This is more wishful thinking than community planning, but it would be nice if we did more to preserve viable existing businesses so that this town could truly develop some character instead of patchy boom-bust flavor-of-the-decade planned retail themes.
I don't really see that being a problem. There are plenty of existing businesses Downtown with plenty of empty spaces around them. Shouldn't have to displace anyone to make room for new additions. At least not at this point in time.
M.O. said:Once an area is packing people in and we're not sending the parking meter guy out at all hours to scare them off we're on our way to a plan.

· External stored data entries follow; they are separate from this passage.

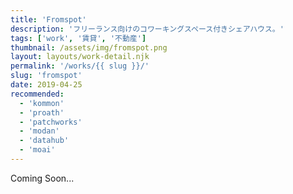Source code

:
 ```yaml
---
title: 'Fromspot'
description: 'フリーランス向けのコワーキングスペース付きシェアハウス。'
tags: ['work', '賃貸', '不動産']
thumbnail: /assets/img/fromspot.png
layout: layouts/work-detail.njk
permalink: '/works/{{ slug }}/'
slug: 'fromspot'
date: 2019-04-25
recommended:
  - 'kommon'
  - 'proath'
  - 'patchworks'
  - 'modan'
  - 'datahub'
  - 'moai'
---
```


Coming Soon...
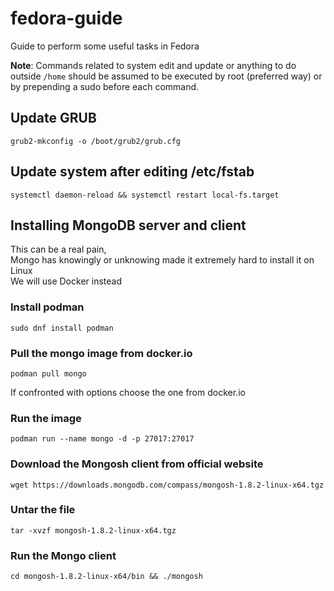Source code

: # fedora-guide
Guide to perform some useful tasks in Fedora

<b> Note</b>: Commands related to system edit and update or anything to do outside `/home` should be assumed to be executed by root (preferred way) or by prepending a sudo before each command.

## Update GRUB
```
grub2-mkconfig -o /boot/grub2/grub.cfg
```	  

## Update system after editing /etc/fstab
```
systemctl daemon-reload && systemctl restart local-fs.target
```

## Installing MongoDB server and client
This can be a real pain, </br>Mongo has knowingly or unknowing made it extremely hard to install it on Linux </br>
We will use Docker instead </br>

 ### Install podman</br>

```sudo dnf install podman```

### Pull the mongo image from docker.io</br>

```podman pull mongo```

If confronted with options choose the one from docker.io

### Run the image
```podman run --name mongo -d -p 27017:27017```

### Download the Mongosh client from official website
```wget https://downloads.mongodb.com/compass/mongosh-1.8.2-linux-x64.tgz```

### Untar the file
```tar -xvzf mongosh-1.8.2-linux-x64.tgz```

### Run the Mongo client
```cd mongosh-1.8.2-linux-x64/bin && ./mongosh```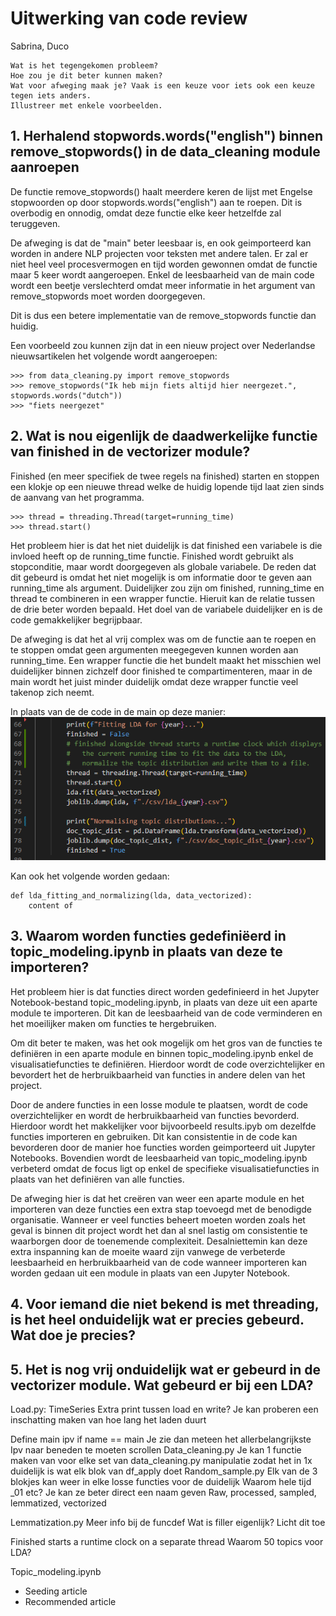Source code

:# Uitwerking van code review

Sabrina, Duco

    Wat is het tegengekomen probleem?
    Hoe zou je dit beter kunnen maken?
    Wat voor afweging maak je? Vaak is een keuze voor iets ook een keuze tegen iets anders.
    Illustreer met enkele voorbeelden.

## 1. Herhalend stopwords.words("english") binnen remove_stopwords() in de data_cleaning module aanroepen

De functie remove_stopwords() haalt meerdere keren de lijst met Engelse stopwoorden op door stopwords.words("english") aan te roepen. 
Dit is overbodig en onnodig, omdat deze functie elke keer hetzelfde zal teruggeven.

De afweging is dat de "main" beter leesbaar is, en ook geimporteerd kan worden in andere NLP projecten voor teksten met andere talen. 
Er zal er niet heel veel procesvermogen en tijd worden gewonnen omdat de functie maar 5 keer wordt aangeroepen. 
Enkel de leesbaarheid van de main code wordt een beetje verslechterd omdat meer informatie in het argument van remove_stopwords moet worden doorgegeven.

Dit is dus een betere implementatie van de remove_stopwords functie dan huidig.

Een voorbeeld zou kunnen zijn dat in een nieuw project over Nederlandse nieuwsartikelen het volgende wordt aangeroepen:

```python3
>>> from data_cleaning.py import remove_stopwords
>>> remove_stopwords("Ik heb mijn fiets altijd hier neergezet.", stopwords.words("dutch"))
>>> "fiets neergezet"
```

## 2. Wat is nou eigenlijk de daadwerkelijke functie van finished in de vectorizer module?

Finished (en meer specifiek de twee regels na finished) starten en stoppen een klokje op een nieuwe thread welke de huidig lopende tijd laat zien sinds de aanvang van het programma.
```python3
>>> thread = threading.Thread(target=running_time)
>>> thread.start()
```
Het probleem hier is dat het niet duidelijk is dat finished een variabele is die invloed heeft op de running_time functie. 
Finished wordt gebruikt als stopconditie, maar wordt doorgegeven als globale variabele. 
De reden dat dit gebeurd is omdat het niet mogelijk is om informatie door te geven aan running_time als argument.
Duidelijker zou zijn om finished, running_time en thread te combineren in een wrapper functie.
Hieruit kan de relatie tussen de drie beter worden bepaald. 
Het doel van de variabele duidelijker en is de code gemakkelijker begrijpbaar.

De afweging is dat het al vrij complex was om de functie aan te roepen en te stoppen omdat geen argumenten meegegeven kunnen worden aan running_time. Een wrapper functie die het bundelt maakt het misschien wel duidelijker binnen zichzelf door finished te compartimenteren, maar in de main wordt het juist minder duidelijk omdat deze wrapper functie veel takenop zich neemt. 

In plaats van de de code in de main op deze manier:
![screenshot of implementation](/screenshots/running_time%20threading%20function.png)

Kan ook het volgende worden gedaan:
```python3
def lda_fitting_and_normalizing(lda, data_vectorized):
    content of 
```

## 3. Waarom worden functies gedefiniëerd in topic_modeling.ipynb in plaats van deze te importeren?

Het probleem hier is dat functies direct worden gedefinieerd in het Jupyter Notebook-bestand topic_modeling.ipynb, in plaats van deze uit een aparte module te importeren.
Dit kan de leesbaarheid van de code verminderen en het moeilijker maken om functies te hergebruiken.

Om dit beter te maken, was het ook mogelijk om het gros van de functies te definiëren in een aparte module en binnen topic_modeling.ipynb enkel de visualisatiefuncties te definiëren.
Hierdoor wordt de code overzichtelijker en bevordert het de herbruikbaarheid van functies in andere delen van het project.

Door de andere functies in een losse module te plaatsen, wordt de code overzichtelijker en wordt de herbruikbaarheid van functies bevorderd.
Hierdoor wordt het makkelijker voor bijvoorbeeld results.ipyb om dezelfde functies importeren en gebruiken.
Dit kan consistentie in de code kan bevorderen door de manier hoe functies worden geimporteerd uit Jupyter Notebooks.
Bovendien wordt de leesbaarheid van topic_modeling.ipynb verbeterd omdat de focus ligt op enkel de specifieke visualisatiefuncties in plaats van het definiëren van alle functies.

De afweging hier is dat het creëren van weer een aparte module en het importeren van deze functies een extra stap toevoegd met de benodigde organisatie.
Wanneer er veel functies beheert moeten worden zoals het geval is binnen dit project wordt het dan al snel lastig om consistentie te waarborgen door de toenemende complexiteit. Desalniettemin kan deze extra inspanning kan de moeite waard zijn vanwege de verbeterde leesbaarheid en herbruikbaarheid van de code wanneer importeren kan worden gedaan uit een module in plaats van een Jupyter Notebook.

## 4. Voor iemand die niet bekend is met threading, is het heel onduidelijk wat er precies gebeurd. Wat doe je precies?

## 5. Het is nog vrij onduidelijk wat er gebeurd in de vectorizer module. Wat gebeurd er bij een LDA?


Load.py:
TimeSeries
Extra print tussen load en write?
Je kan proberen een inschatting maken van hoe lang het laden duurt

Define main ipv if name == main
Je zie dan meteen het allerbelangrijkste
Ipv naar beneden te moeten scrollen
Data_cleaning.py
Je kan 1 functie maken van voor elke set van data_cleaning.py manipulatie zodat het in 1x duidelijk
is wat elk blok van df_apply doet
Random_sample.py
Elk van de 3 blokjes kan weer in elke losse functies voor de duidelijk
Waarom hele tijd _01 etc?
Je kan ze beter direct een naam geven
Raw, processed, sampled, lemmatized, vectorized

Lemmatization.py
Meer info bij de funcdef
Wat is filler eigenlijk? Licht dit toe

Finished starts a runtime clock on a separate thread
Waarom 50 topics voor LDA?

Topic_modeling.ipynb
- Seeding article
- Recommended article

It's going to be a long time before the residential population in Downtown is large enough to support a variety of non-restaurant retail. I'd argue that the Short North doesn't even get by in a lot of instances with local-only traffic. A lot of money is made by destination shoppers headed there from other areas.
Downtown should have the same approach. It should be a shopping district and an arts district and an entertainment district and everything else for people of all neighborhoods. We need a few more solid unique anchors to get things moving. People will come out when they have a good reason (Food Truck Festival?) so they really just need more day-to-day reasons.
I've often wondered if a larger space like the old Madison store could be converted into an urban mini-mall format where the the entrance provides access to a dozen small shops housed under one roof. Just wishful thinking, but I think it's going to take a large yet non-chain effort like that to really accelerate Downtown retail.